*WORK ORDER*
Could you reproduce, word for word, everything below from the line containing "## ☝️ Stage" down to the line containing "- Click **Manage**. Click **Dynamo**.", with both of those lines included and no others?

*WORKING DATA*

---+---

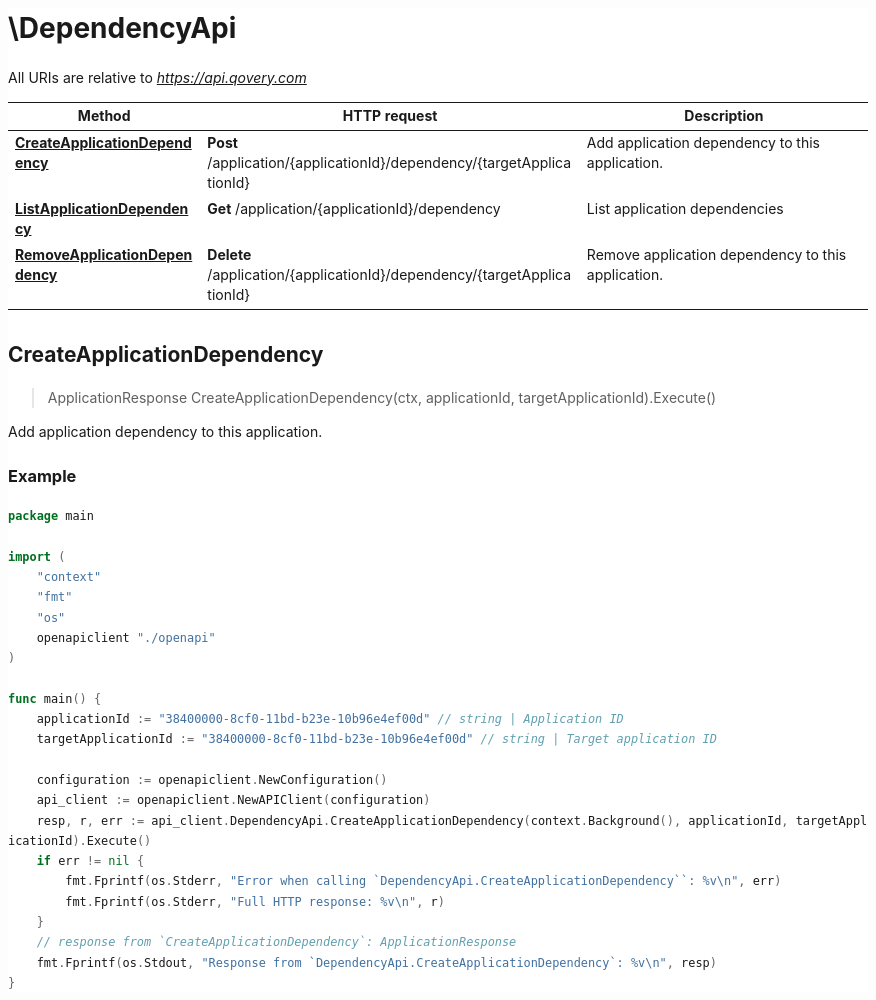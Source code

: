 # \DependencyApi

All URIs are relative to *https://api.qovery.com*

Method | HTTP request | Description
------------- | ------------- | -------------
[**CreateApplicationDependency**](DependencyApi.md#CreateApplicationDependency) | **Post** /application/{applicationId}/dependency/{targetApplicationId} | Add application dependency to this application.
[**ListApplicationDependency**](DependencyApi.md#ListApplicationDependency) | **Get** /application/{applicationId}/dependency | List application dependencies
[**RemoveApplicationDependency**](DependencyApi.md#RemoveApplicationDependency) | **Delete** /application/{applicationId}/dependency/{targetApplicationId} | Remove application dependency to this application.



## CreateApplicationDependency

> ApplicationResponse CreateApplicationDependency(ctx, applicationId, targetApplicationId).Execute()

Add application dependency to this application.



### Example

```go
package main

import (
    "context"
    "fmt"
    "os"
    openapiclient "./openapi"
)

func main() {
    applicationId := "38400000-8cf0-11bd-b23e-10b96e4ef00d" // string | Application ID
    targetApplicationId := "38400000-8cf0-11bd-b23e-10b96e4ef00d" // string | Target application ID

    configuration := openapiclient.NewConfiguration()
    api_client := openapiclient.NewAPIClient(configuration)
    resp, r, err := api_client.DependencyApi.CreateApplicationDependency(context.Background(), applicationId, targetApplicationId).Execute()
    if err != nil {
        fmt.Fprintf(os.Stderr, "Error when calling `DependencyApi.CreateApplicationDependency``: %v\n", err)
        fmt.Fprintf(os.Stderr, "Full HTTP response: %v\n", r)
    }
    // response from `CreateApplicationDependency`: ApplicationResponse
    fmt.Fprintf(os.Stdout, "Response from `DependencyApi.CreateApplicationDependency`: %v\n", resp)
}
```
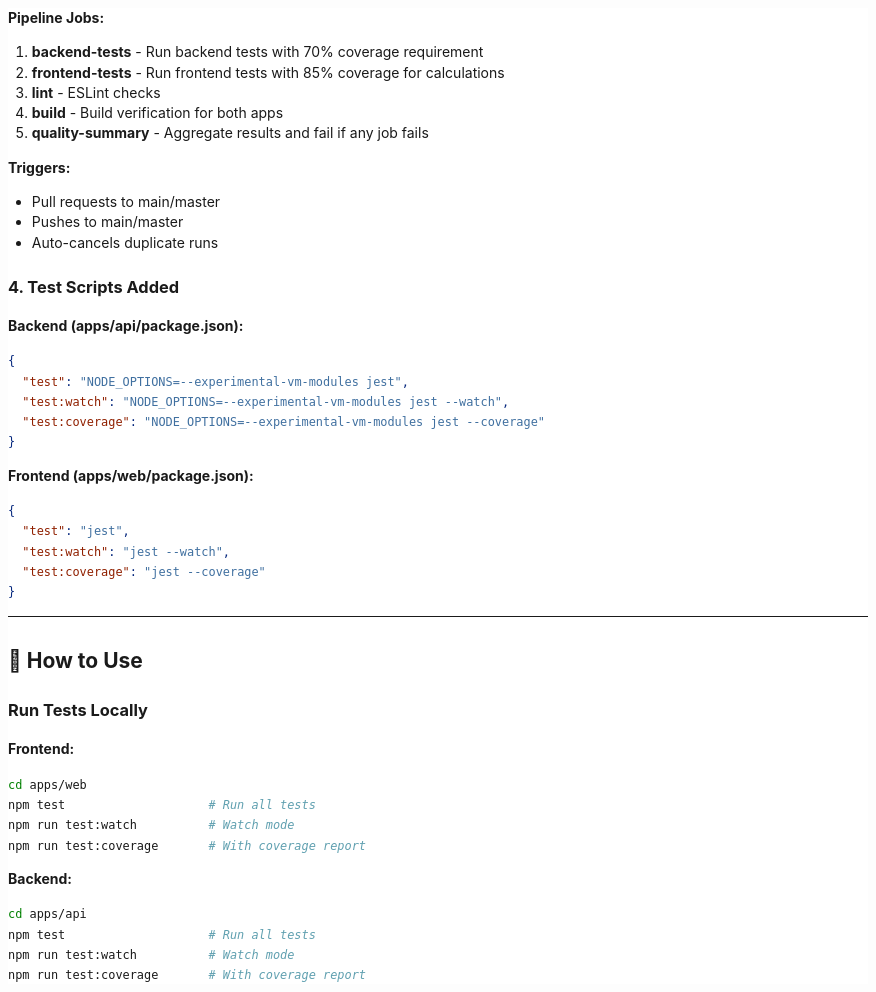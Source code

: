 **Pipeline Jobs:**
1. **backend-tests** - Run backend tests with 70% coverage requirement
2. **frontend-tests** - Run frontend tests with 85% coverage for calculations
3. **lint** - ESLint checks
4. **build** - Build verification for both apps
5. **quality-summary** - Aggregate results and fail if any job fails

**Triggers:**
- Pull requests to main/master
- Pushes to main/master
- Auto-cancels duplicate runs

### 4. Test Scripts Added

**Backend (apps/api/package.json):**
```json
{
  "test": "NODE_OPTIONS=--experimental-vm-modules jest",
  "test:watch": "NODE_OPTIONS=--experimental-vm-modules jest --watch",
  "test:coverage": "NODE_OPTIONS=--experimental-vm-modules jest --coverage"
}
```

**Frontend (apps/web/package.json):**
```json
{
  "test": "jest",
  "test:watch": "jest --watch",
  "test:coverage": "jest --coverage"
}
```

---

## 🚀 How to Use

### Run Tests Locally

**Frontend:**
```bash
cd apps/web
npm test                    # Run all tests
npm run test:watch          # Watch mode
npm run test:coverage       # With coverage report
```

**Backend:**
```bash
cd apps/api
npm test                    # Run all tests
npm run test:watch          # Watch mode
npm run test:coverage       # With coverage report
```
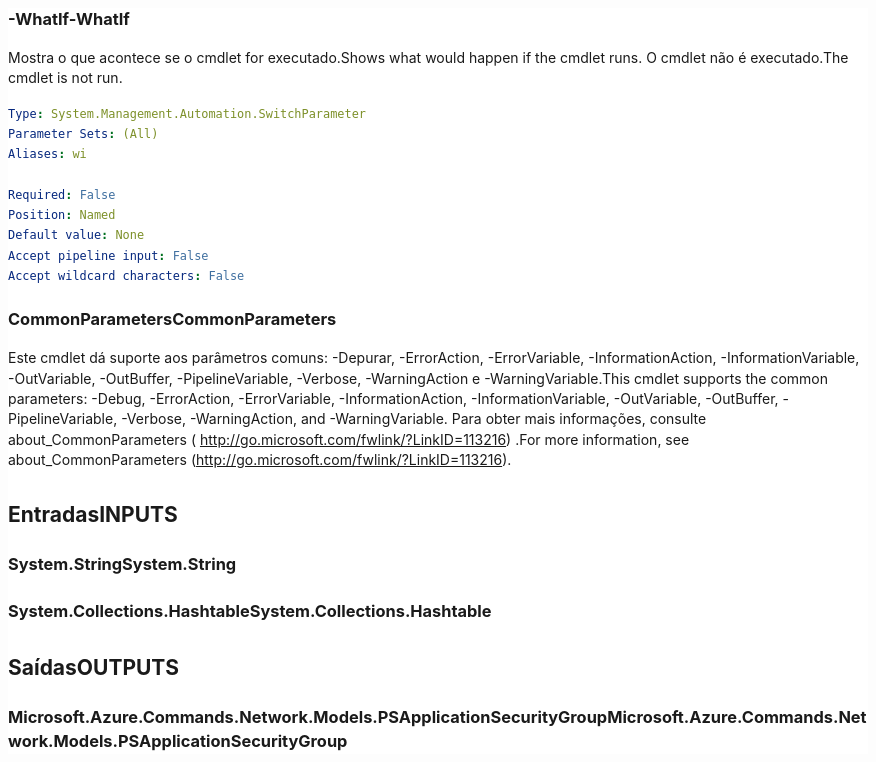 ### <span data-ttu-id="1a6c3-129">-WhatIf</span><span class="sxs-lookup"><span data-stu-id="1a6c3-129">-WhatIf</span></span>
<span data-ttu-id="1a6c3-130">Mostra o que acontece se o cmdlet for executado.</span><span class="sxs-lookup"><span data-stu-id="1a6c3-130">Shows what would happen if the cmdlet runs.</span></span>
<span data-ttu-id="1a6c3-131">O cmdlet não é executado.</span><span class="sxs-lookup"><span data-stu-id="1a6c3-131">The cmdlet is not run.</span></span>

```yaml
Type: System.Management.Automation.SwitchParameter
Parameter Sets: (All)
Aliases: wi

Required: False
Position: Named
Default value: None
Accept pipeline input: False
Accept wildcard characters: False
```

### <span data-ttu-id="1a6c3-132">CommonParameters</span><span class="sxs-lookup"><span data-stu-id="1a6c3-132">CommonParameters</span></span>
<span data-ttu-id="1a6c3-133">Este cmdlet dá suporte aos parâmetros comuns: -Depurar, -ErrorAction, -ErrorVariable, -InformationAction, -InformationVariable, -OutVariable, -OutBuffer, -PipelineVariable, -Verbose, -WarningAction e -WarningVariable.</span><span class="sxs-lookup"><span data-stu-id="1a6c3-133">This cmdlet supports the common parameters: -Debug, -ErrorAction, -ErrorVariable, -InformationAction, -InformationVariable, -OutVariable, -OutBuffer, -PipelineVariable, -Verbose, -WarningAction, and -WarningVariable.</span></span> <span data-ttu-id="1a6c3-134">Para obter mais informações, consulte about_CommonParameters ( http://go.microsoft.com/fwlink/?LinkID=113216) .</span><span class="sxs-lookup"><span data-stu-id="1a6c3-134">For more information, see about_CommonParameters (http://go.microsoft.com/fwlink/?LinkID=113216).</span></span>

## <span data-ttu-id="1a6c3-135">Entradas</span><span class="sxs-lookup"><span data-stu-id="1a6c3-135">INPUTS</span></span>

### <span data-ttu-id="1a6c3-136">System.String</span><span class="sxs-lookup"><span data-stu-id="1a6c3-136">System.String</span></span>

### <span data-ttu-id="1a6c3-137">System.Collections.Hashtable</span><span class="sxs-lookup"><span data-stu-id="1a6c3-137">System.Collections.Hashtable</span></span>

## <span data-ttu-id="1a6c3-138">Saídas</span><span class="sxs-lookup"><span data-stu-id="1a6c3-138">OUTPUTS</span></span>

### <span data-ttu-id="1a6c3-139">Microsoft.Azure.Commands.Network.Models.PSApplicationSecurityGroup</span><span class="sxs-lookup"><span data-stu-id="1a6c3-139">Microsoft.Azure.Commands.Network.Models.PSApplicationSecurityGroup</span></span>
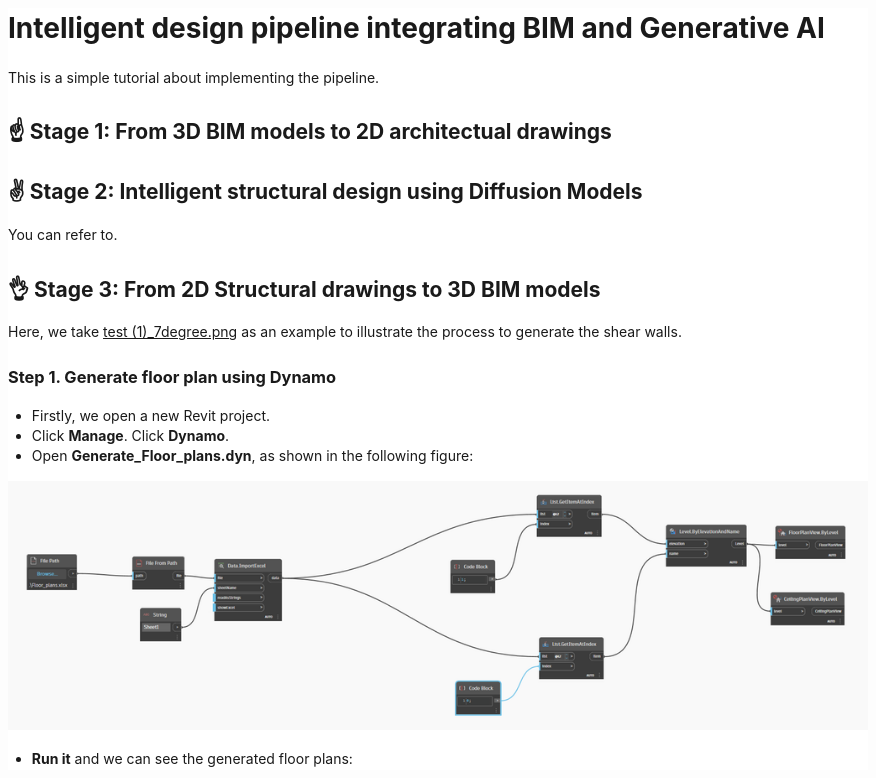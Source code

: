 # Intelligent design pipeline integrating BIM and Generative AI
This is a simple tutorial about implementing the pipeline.

## ☝️ Stage 1: From 3D BIM models to 2D architectual drawings

## ✌️ Stage 2: Intelligent structural design using Diffusion Models
You can refer to.

## 👌 Stage 3: From 2D Structural drawings to 3D BIM models
Here, we take [test (1)_7degree.png](https://github.com/hzlbbfrog/Generative-BIM/blob/main/3D%20BIM_2D%20drawings/From_image_2_BIM/test%20(1)_7degree.png) as an example to illustrate the process to generate the shear walls.
### Step 1. Generate floor plan using Dynamo
- Firstly, we open a new Revit project.  
- Click **Manage**. Click **Dynamo**.  
- Open **Generate_Floor_plans.dyn**, as shown in the following figure:  
<div align="center">
  <img src="./figures/Generate_Floor_Plans.png" width="100%">
</div>

- **Run it** and we can see the generated floor plans:  
<div align="center">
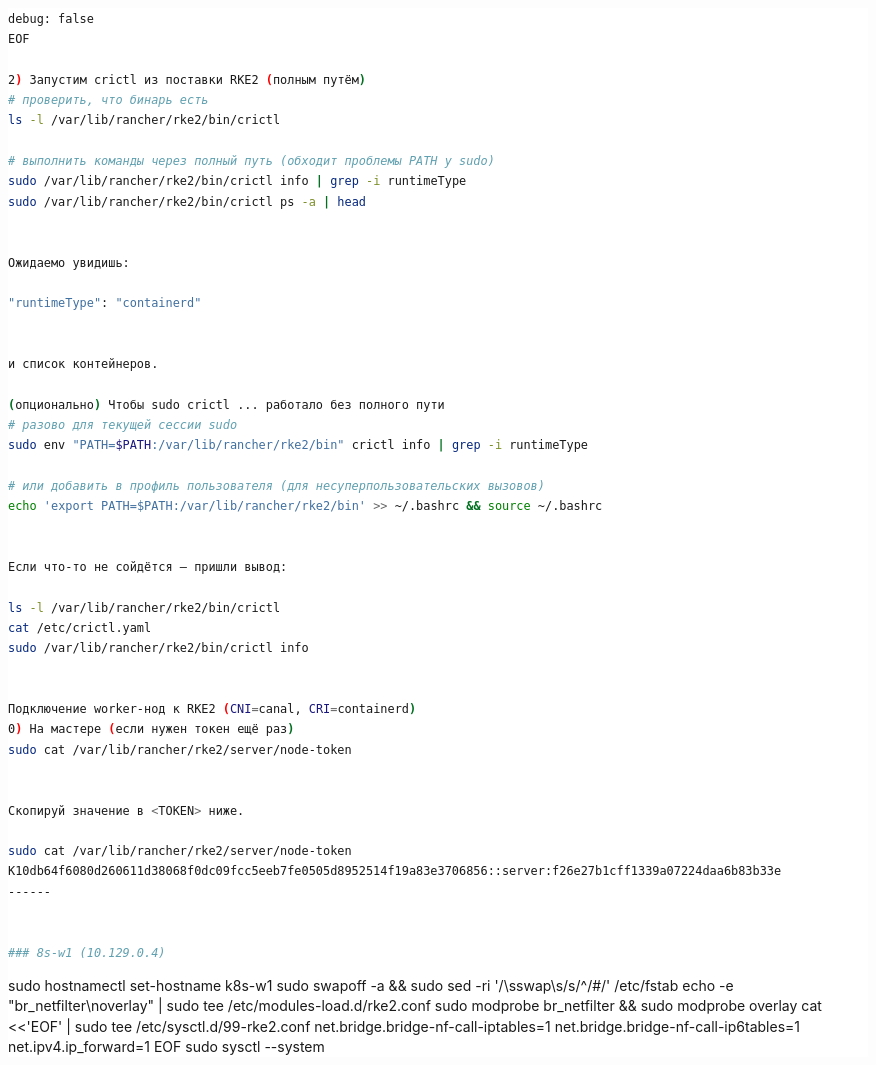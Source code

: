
 ```bash
debug: false
EOF

2) Запустим crictl из поставки RKE2 (полным путём)
# проверить, что бинарь есть
ls -l /var/lib/rancher/rke2/bin/crictl

# выполнить команды через полный путь (обходит проблемы PATH у sudo)
sudo /var/lib/rancher/rke2/bin/crictl info | grep -i runtimeType
sudo /var/lib/rancher/rke2/bin/crictl ps -a | head


Ожидаемо увидишь:

"runtimeType": "containerd"


и список контейнеров.

(опционально) Чтобы sudo crictl ... работало без полного пути
# разово для текущей сессии sudo
sudo env "PATH=$PATH:/var/lib/rancher/rke2/bin" crictl info | grep -i runtimeType

# или добавить в профиль пользователя (для несуперпользовательских вызовов)
echo 'export PATH=$PATH:/var/lib/rancher/rke2/bin' >> ~/.bashrc && source ~/.bashrc


Если что-то не сойдётся — пришли вывод:

ls -l /var/lib/rancher/rke2/bin/crictl
cat /etc/crictl.yaml
sudo /var/lib/rancher/rke2/bin/crictl info


Подключение worker-нод к RKE2 (CNI=canal, CRI=containerd)
0) На мастере (если нужен токен ещё раз)
sudo cat /var/lib/rancher/rke2/server/node-token


Скопируй значение в <TOKEN> ниже.

sudo cat /var/lib/rancher/rke2/server/node-token
K10db64f6080d260611d38068f0dc09fcc5eeb7fe0505d8952514f19a83e3706856::server:f26e27b1cff1339a07224daa6b83b33e
------


### 8s-w1 (10.129.0.4)
```
sudo hostnamectl set-hostname k8s-w1
sudo swapoff -a && sudo sed -ri '/\sswap\s/s/^/#/' /etc/fstab
echo -e "br_netfilter\noverlay" | sudo tee /etc/modules-load.d/rke2.conf
sudo modprobe br_netfilter && sudo modprobe overlay
cat <<'EOF' | sudo tee /etc/sysctl.d/99-rke2.conf
net.bridge.bridge-nf-call-iptables=1
net.bridge.bridge-nf-call-ip6tables=1
net.ipv4.ip_forward=1
EOF
sudo sysctl --system

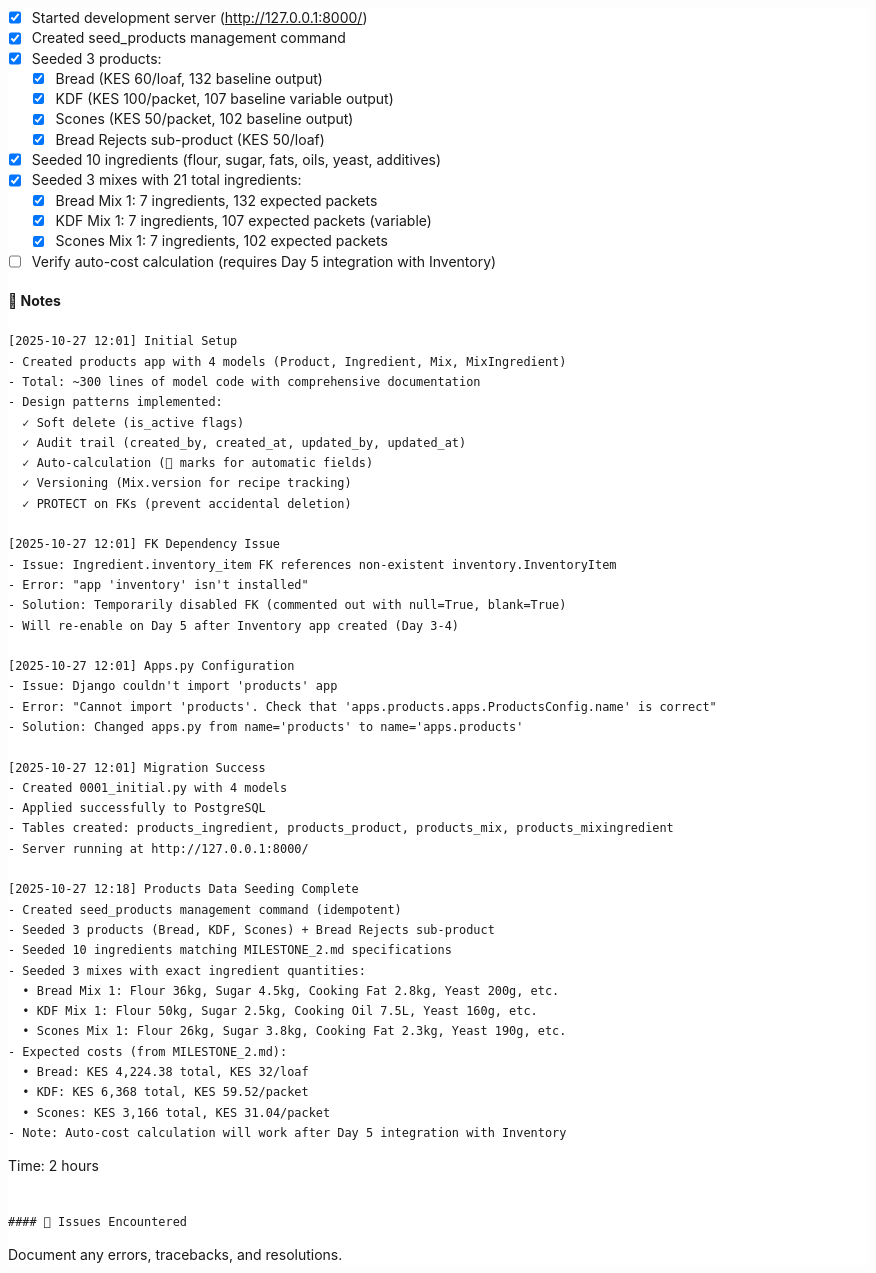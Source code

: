 - [x] Started development server (http://127.0.0.1:8000/)
- [x] Created seed_products management command
- [x] Seeded 3 products:
  - [x] Bread (KES 60/loaf, 132 baseline output)
  - [x] KDF (KES 100/packet, 107 baseline variable output)
  - [x] Scones (KES 50/packet, 102 baseline output)
  - [x] Bread Rejects sub-product (KES 50/loaf)
- [x] Seeded 10 ingredients (flour, sugar, fats, oils, yeast, additives)
- [x] Seeded 3 mixes with 21 total ingredients:
  - [x] Bread Mix 1: 7 ingredients, 132 expected packets
  - [x] KDF Mix 1: 7 ingredients, 107 expected packets (variable)
  - [x] Scones Mix 1: 7 ingredients, 102 expected packets
- [ ] Verify auto-cost calculation (requires Day 5 integration with Inventory)

#### 📝 Notes
```
[2025-10-27 12:01] Initial Setup
- Created products app with 4 models (Product, Ingredient, Mix, MixIngredient)
- Total: ~300 lines of model code with comprehensive documentation
- Design patterns implemented:
  ✓ Soft delete (is_active flags)
  ✓ Audit trail (created_by, created_at, updated_by, updated_at)
  ✓ Auto-calculation (🤖 marks for automatic fields)
  ✓ Versioning (Mix.version for recipe tracking)
  ✓ PROTECT on FKs (prevent accidental deletion)

[2025-10-27 12:01] FK Dependency Issue
- Issue: Ingredient.inventory_item FK references non-existent inventory.InventoryItem
- Error: "app 'inventory' isn't installed"
- Solution: Temporarily disabled FK (commented out with null=True, blank=True)
- Will re-enable on Day 5 after Inventory app created (Day 3-4)

[2025-10-27 12:01] Apps.py Configuration
- Issue: Django couldn't import 'products' app
- Error: "Cannot import 'products'. Check that 'apps.products.apps.ProductsConfig.name' is correct"
- Solution: Changed apps.py from name='products' to name='apps.products'

[2025-10-27 12:01] Migration Success
- Created 0001_initial.py with 4 models
- Applied successfully to PostgreSQL
- Tables created: products_ingredient, products_product, products_mix, products_mixingredient
- Server running at http://127.0.0.1:8000/

[2025-10-27 12:18] Products Data Seeding Complete
- Created seed_products management command (idempotent)
- Seeded 3 products (Bread, KDF, Scones) + Bread Rejects sub-product
- Seeded 10 ingredients matching MILESTONE_2.md specifications
- Seeded 3 mixes with exact ingredient quantities:
  • Bread Mix 1: Flour 36kg, Sugar 4.5kg, Cooking Fat 2.8kg, Yeast 200g, etc.
  • KDF Mix 1: Flour 50kg, Sugar 2.5kg, Cooking Oil 7.5L, Yeast 160g, etc.
  • Scones Mix 1: Flour 26kg, Sugar 3.8kg, Cooking Fat 2.3kg, Yeast 190g, etc.
- Expected costs (from MILESTONE_2.md):
  • Bread: KES 4,224.38 total, KES 32/loaf
  • KDF: KES 6,368 total, KES 59.52/packet
  • Scones: KES 3,166 total, KES 31.04/packet
- Note: Auto-cost calculation will work after Day 5 integration with Inventory
```
  Time: 2 hours
```

#### 🐛 Issues Encountered
```
Document any errors, tracebacks, and resolutions.
```

```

---+---

*ANSWER FOR THIS EXERCISE*
## ☝️ Stage 1: From 3D BIM models to 2D architectual drawings

## ✌️ Stage 2: Intelligent structural design using Diffusion Models
You can refer to.

## 👌 Stage 3: From 2D Structural drawings to 3D BIM models
Here, we take [test (1)_7degree.png](https://github.com/hzlbbfrog/Generative-BIM/blob/main/3D%20BIM_2D%20drawings/From_image_2_BIM/test%20(1)_7degree.png) as an example to illustrate the process to generate the shear walls.
### Step 1. Generate floor plan using Dynamo
- Firstly, we open a new Revit project.  
- Click **Manage**. Click **Dynamo**.  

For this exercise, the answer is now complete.